Lorraine and Corson is the standard E&M textbook in upper division physics at California State University, or at least it was for many years. It is the one I used for my undergraduate work. It is a core prerequisite for senior level physics courses. Generally you take 16 credits of physics per semester and add in one general ed easy course as the 5th to make 18, but this varies.

Lorraine and Corson was WONDERFUL as a course.


I was in my senior year of physics when I got married and moved across the country and well, life took a different turn.

Let me just say right now: I have never met a BIOLOGIST who took this E&M course. Doesn’t mean there aren’t some. I myself eventually became an engineer who shipped 30+ engineering products. But I also went on to study biology, microbiology, and biochemistry.

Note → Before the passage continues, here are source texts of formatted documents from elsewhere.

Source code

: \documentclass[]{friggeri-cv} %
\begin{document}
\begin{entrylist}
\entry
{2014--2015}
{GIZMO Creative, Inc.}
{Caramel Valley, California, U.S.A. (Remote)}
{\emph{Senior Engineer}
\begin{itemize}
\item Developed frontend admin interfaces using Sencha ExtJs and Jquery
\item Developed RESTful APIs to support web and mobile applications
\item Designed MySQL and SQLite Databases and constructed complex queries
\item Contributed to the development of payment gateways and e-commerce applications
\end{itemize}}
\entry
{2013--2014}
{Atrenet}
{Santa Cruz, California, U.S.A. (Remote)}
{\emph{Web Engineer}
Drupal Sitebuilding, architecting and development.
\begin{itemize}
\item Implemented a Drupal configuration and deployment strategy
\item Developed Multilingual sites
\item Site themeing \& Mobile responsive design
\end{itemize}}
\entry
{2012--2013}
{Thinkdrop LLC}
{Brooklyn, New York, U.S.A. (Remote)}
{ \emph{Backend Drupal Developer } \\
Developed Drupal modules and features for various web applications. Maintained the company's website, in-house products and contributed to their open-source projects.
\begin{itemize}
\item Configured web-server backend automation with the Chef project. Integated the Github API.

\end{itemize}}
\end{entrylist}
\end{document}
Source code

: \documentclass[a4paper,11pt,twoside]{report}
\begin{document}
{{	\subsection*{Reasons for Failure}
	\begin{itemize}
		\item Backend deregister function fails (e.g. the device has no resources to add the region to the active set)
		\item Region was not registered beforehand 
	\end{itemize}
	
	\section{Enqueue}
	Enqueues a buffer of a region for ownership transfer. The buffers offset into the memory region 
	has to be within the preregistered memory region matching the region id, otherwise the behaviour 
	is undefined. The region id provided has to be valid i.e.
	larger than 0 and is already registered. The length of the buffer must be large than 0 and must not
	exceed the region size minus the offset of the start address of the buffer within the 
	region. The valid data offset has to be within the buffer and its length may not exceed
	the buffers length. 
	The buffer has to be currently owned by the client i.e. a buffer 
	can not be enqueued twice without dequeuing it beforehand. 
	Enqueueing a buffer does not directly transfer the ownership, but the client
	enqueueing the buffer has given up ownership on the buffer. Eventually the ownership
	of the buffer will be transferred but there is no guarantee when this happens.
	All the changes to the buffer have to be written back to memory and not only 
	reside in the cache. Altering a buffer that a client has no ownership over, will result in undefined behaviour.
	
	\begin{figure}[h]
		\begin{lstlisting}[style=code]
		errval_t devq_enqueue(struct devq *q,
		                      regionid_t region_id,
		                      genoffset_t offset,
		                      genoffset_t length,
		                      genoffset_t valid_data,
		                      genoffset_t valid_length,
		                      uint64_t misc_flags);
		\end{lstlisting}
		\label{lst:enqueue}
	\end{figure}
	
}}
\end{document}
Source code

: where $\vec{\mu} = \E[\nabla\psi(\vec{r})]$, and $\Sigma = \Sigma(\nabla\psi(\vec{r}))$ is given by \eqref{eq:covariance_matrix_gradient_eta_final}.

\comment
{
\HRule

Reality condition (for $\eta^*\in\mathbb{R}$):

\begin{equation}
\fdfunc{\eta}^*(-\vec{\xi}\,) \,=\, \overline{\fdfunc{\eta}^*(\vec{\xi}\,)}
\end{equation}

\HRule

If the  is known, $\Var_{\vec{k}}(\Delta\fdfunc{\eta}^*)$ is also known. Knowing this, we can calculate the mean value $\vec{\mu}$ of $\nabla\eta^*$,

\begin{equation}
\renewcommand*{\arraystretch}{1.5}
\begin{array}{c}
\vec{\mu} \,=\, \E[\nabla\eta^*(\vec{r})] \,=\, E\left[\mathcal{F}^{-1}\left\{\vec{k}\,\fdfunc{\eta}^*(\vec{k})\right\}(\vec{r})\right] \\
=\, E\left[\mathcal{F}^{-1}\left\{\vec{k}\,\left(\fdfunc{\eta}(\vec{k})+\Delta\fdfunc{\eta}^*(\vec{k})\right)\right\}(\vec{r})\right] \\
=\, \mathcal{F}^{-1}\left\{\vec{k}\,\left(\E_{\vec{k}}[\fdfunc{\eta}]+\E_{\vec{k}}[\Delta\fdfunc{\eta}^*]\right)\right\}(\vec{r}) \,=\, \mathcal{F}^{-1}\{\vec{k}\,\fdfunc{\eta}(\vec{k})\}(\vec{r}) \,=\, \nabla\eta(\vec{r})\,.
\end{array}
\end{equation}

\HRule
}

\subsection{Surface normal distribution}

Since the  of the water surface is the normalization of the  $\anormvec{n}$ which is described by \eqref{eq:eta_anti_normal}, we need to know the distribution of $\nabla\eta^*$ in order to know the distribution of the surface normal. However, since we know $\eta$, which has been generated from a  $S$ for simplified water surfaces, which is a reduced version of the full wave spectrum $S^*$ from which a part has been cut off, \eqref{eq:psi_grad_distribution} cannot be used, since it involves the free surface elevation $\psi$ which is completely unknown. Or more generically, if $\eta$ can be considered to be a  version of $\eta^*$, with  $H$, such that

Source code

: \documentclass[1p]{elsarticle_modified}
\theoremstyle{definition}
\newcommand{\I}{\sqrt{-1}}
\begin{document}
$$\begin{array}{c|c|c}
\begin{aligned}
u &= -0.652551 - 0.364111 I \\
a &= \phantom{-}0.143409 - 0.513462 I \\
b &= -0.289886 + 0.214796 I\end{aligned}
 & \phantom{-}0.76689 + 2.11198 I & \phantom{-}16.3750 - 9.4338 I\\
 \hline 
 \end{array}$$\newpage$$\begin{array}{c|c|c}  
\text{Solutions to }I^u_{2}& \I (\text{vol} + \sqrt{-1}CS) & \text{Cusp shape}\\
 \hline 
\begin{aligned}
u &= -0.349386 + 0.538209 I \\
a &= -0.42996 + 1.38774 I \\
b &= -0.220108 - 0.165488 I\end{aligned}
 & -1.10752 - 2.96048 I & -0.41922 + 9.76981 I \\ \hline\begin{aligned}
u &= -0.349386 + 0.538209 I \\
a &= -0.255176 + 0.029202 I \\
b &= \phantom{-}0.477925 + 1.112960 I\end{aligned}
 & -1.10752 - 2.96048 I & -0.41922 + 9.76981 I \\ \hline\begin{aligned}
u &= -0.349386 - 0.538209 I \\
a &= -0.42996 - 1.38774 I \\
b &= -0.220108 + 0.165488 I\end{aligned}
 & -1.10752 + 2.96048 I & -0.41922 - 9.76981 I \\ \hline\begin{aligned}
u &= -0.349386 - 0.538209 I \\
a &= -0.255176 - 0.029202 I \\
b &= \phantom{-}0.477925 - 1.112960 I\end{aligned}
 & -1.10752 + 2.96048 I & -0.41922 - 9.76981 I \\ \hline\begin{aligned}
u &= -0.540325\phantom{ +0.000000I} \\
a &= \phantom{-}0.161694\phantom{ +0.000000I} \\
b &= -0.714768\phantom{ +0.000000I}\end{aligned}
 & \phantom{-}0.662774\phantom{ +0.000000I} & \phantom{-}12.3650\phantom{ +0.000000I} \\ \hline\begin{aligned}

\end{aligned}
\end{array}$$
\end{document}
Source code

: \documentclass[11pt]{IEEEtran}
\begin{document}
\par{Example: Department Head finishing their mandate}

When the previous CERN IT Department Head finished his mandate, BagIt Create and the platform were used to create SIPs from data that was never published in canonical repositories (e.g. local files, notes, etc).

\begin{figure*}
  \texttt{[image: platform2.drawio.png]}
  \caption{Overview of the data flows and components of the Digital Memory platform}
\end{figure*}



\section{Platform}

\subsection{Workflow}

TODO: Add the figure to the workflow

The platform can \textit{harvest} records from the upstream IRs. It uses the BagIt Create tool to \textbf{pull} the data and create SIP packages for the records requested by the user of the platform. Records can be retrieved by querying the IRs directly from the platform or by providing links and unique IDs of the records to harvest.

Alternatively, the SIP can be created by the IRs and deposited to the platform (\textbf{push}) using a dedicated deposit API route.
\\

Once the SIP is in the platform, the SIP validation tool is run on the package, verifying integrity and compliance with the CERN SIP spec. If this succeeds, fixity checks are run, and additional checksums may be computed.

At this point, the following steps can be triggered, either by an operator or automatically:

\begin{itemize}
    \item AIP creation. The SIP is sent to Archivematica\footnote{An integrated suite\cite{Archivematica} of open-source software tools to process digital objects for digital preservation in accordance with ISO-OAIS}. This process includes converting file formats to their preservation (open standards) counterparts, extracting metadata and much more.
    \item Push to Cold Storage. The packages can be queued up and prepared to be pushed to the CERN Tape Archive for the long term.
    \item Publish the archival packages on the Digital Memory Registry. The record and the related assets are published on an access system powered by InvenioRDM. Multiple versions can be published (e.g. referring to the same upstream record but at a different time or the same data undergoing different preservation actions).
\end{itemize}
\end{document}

Let me quote a review from Amazon.com about Lorraine and Corson:

5.0 out of 5 stars Great reference work.Reviewed in the United States on October 20, 2001

This book is intended primarily for students of Physics or Electrical Engineering at the junior or senior levels, although some schools will prefer to use it with first-year
graduate students. The book should also be useful for scientists and engineers who wish to review the subject.
The aim of this book is to give the reader a working knowledge of the basic concepts of electromagnetism. Indeed, as Alfred North Whitehead stated, half a century
ago, “Education is the acquisition of the art of the utilization of knowledge.” This explains the relatively large number of examples and problems. It also explains why
we have covered fewer subjects more thoroughly. For instance, Laplace’s equation is solved in rectangular and in spherical coordinates, but not in cylindrical
coordinates.
CONTENTS
A chapter on vectors (Chapter 1), a discussion of Legendre’s differential equation (Section 4.5), an appendix on the technique that involves replacing cos wt by exp jwt,
and an appendix on wave propagation.
After the introductory chapter on vectors, Chapters 2, 3, and 4 describe electrostatic fields, both in a vacuum and in dielectrics. All of Chapter 4 is devoted to the
solution of Laplace’s and of Poisson’s equations.
Chapter 5 is a short exposition of the basic concepts of special relativity, with little reference to electric charges. It requires nothing more, in the way of mathematics,
than elementary differential calculus and the vector analysis of Chapter 1. Chapter 6 contains a demonstration of Maxwell’s equations that is based on Coulomb’s law
and on the Lorentz transformation and which is valid only for the case where the charges move at constant velocities.
Chapters 7 and 8 deal with the conventional approach to the magnetic fields associated with constant and with variable currents. Here, as elsewhere, references to
Chapter 6 may be disregarded.
Chapter 9 contains a discussion of magnetic materials that parallels, to a certain extent, that of Chapter 3 on dielectrics.
In Chapter 10, the Maxwell equation for the curl of B is rediscovered, without using relativity. This is followed by a discussion of the four Maxwell equations, as well
as of some of their more general implications. The point of view is different from that of Chapter 6, and there is essentially no repetition.
The last four chapters, 11 to 14, concern various applications of Maxwell’s equations: plane waves in infinite media in Chapter 11, reflection and refraction in Chapter
12, guided waves in Chapter 13, and radiation in Chapter 14. The only three media considered in Chapters 11 and 12 are perfect dielectrics, good conductors, and
low-pressure ionized gases. Similarly, Chapter 13 is limited to the two simplest types of guided wave, namely the TEM mode in coaxial lines and the TE1,0 mode in
rectangular guides. Chapter 14 discusses electric and magnetic dipoles and quadrupoles, as well as the essential ideas concerning the half-wave antenna, antenna arrays,
and the reciprocity theorem.
For a basic and relatively simple course on electromagnetism, one could study only Chapters 2, 3 (less Sections 3.3, 3.4, 3.8, 3.9, and 3.10), 4 (less Sections 4.4 and
4.5), 7, 8, 9 (less Section 9.3 but conserving the equation v – B = 0), and 10. For a rather advanced course, on the other hand, Chapters 2, 3, 4, 5, 7, 8, and 9 could be
reviewed briefly using the summaries at the end of each chapter. One would then start with Chapter 6, and then go on to Chapter 10 and the following chapters. There
are, of course, many other possibilities.
In Chapter 12, Sections 12.3 and 12.7 could be dispensed with. They involve the application of Fresnel’s equations to particular cases and are not essential for the
remaining chapters. Chapter 13 is instructive, both because of the insight it provides into the propagation of electromagnetic waves and because of its engineering
applications, but it is not required for understanding Chapter 14. Finally, Chapter 14 is based on Chapter 10 and on the first two sections of Chapter 11.